## Exercise inputs
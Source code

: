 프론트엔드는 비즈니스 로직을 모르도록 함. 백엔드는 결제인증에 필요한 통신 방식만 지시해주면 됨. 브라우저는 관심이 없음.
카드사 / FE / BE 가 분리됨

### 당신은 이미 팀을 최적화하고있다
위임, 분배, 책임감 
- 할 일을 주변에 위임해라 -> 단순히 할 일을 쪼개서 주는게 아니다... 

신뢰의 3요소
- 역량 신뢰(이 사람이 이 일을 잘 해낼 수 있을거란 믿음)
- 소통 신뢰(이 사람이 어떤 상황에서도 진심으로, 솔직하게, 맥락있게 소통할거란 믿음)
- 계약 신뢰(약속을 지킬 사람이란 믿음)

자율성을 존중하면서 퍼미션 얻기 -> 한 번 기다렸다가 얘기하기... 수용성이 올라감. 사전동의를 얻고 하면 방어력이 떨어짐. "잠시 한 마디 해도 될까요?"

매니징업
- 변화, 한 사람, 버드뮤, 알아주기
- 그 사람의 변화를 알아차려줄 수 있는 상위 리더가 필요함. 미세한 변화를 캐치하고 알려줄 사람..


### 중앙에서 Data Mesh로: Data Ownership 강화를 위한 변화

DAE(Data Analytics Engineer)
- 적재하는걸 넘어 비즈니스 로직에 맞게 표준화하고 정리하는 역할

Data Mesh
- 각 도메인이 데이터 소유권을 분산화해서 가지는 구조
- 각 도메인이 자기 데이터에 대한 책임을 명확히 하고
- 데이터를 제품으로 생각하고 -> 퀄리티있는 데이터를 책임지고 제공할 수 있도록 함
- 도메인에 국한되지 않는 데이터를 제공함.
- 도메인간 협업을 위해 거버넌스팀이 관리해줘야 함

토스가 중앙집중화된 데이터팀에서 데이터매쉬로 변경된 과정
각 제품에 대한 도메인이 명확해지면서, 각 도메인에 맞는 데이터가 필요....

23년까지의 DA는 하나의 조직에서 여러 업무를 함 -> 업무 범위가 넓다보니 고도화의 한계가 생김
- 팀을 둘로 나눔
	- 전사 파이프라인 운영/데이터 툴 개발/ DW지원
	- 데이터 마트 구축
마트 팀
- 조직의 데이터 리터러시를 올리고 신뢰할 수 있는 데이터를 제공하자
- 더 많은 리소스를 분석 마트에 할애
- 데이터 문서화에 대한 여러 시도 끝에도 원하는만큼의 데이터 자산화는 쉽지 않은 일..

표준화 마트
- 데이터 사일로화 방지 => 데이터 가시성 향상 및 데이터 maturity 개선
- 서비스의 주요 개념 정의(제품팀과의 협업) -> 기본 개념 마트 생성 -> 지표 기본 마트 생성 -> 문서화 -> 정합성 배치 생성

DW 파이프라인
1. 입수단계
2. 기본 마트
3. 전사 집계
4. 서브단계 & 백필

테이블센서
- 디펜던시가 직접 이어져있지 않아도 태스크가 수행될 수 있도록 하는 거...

## Work to complete
Would you print exactly the lines from the first line of the entries above through the line that has "- 그 사람의 변화를", both included, and stop there?

## Final answer
Source code

: 프론트엔드는 비즈니스 로직을 모르도록 함. 백엔드는 결제인증에 필요한 통신 방식만 지시해주면 됨. 브라우저는 관심이 없음.
카드사 / FE / BE 가 분리됨

### 당신은 이미 팀을 최적화하고있다
위임, 분배, 책임감 
- 할 일을 주변에 위임해라 -> 단순히 할 일을 쪼개서 주는게 아니다... 

신뢰의 3요소
- 역량 신뢰(이 사람이 이 일을 잘 해낼 수 있을거란 믿음)
- 소통 신뢰(이 사람이 어떤 상황에서도 진심으로, 솔직하게, 맥락있게 소통할거란 믿음)
- 계약 신뢰(약속을 지킬 사람이란 믿음)

자율성을 존중하면서 퍼미션 얻기 -> 한 번 기다렸다가 얘기하기... 수용성이 올라감. 사전동의를 얻고 하면 방어력이 떨어짐. "잠시 한 마디 해도 될까요?"

매니징업
- 변화, 한 사람, 버드뮤, 알아주기
- 그 사람의 변화를 알아차려줄 수 있는 상위 리더가 필요함. 미세한 변화를 캐치하고 알려줄 사람..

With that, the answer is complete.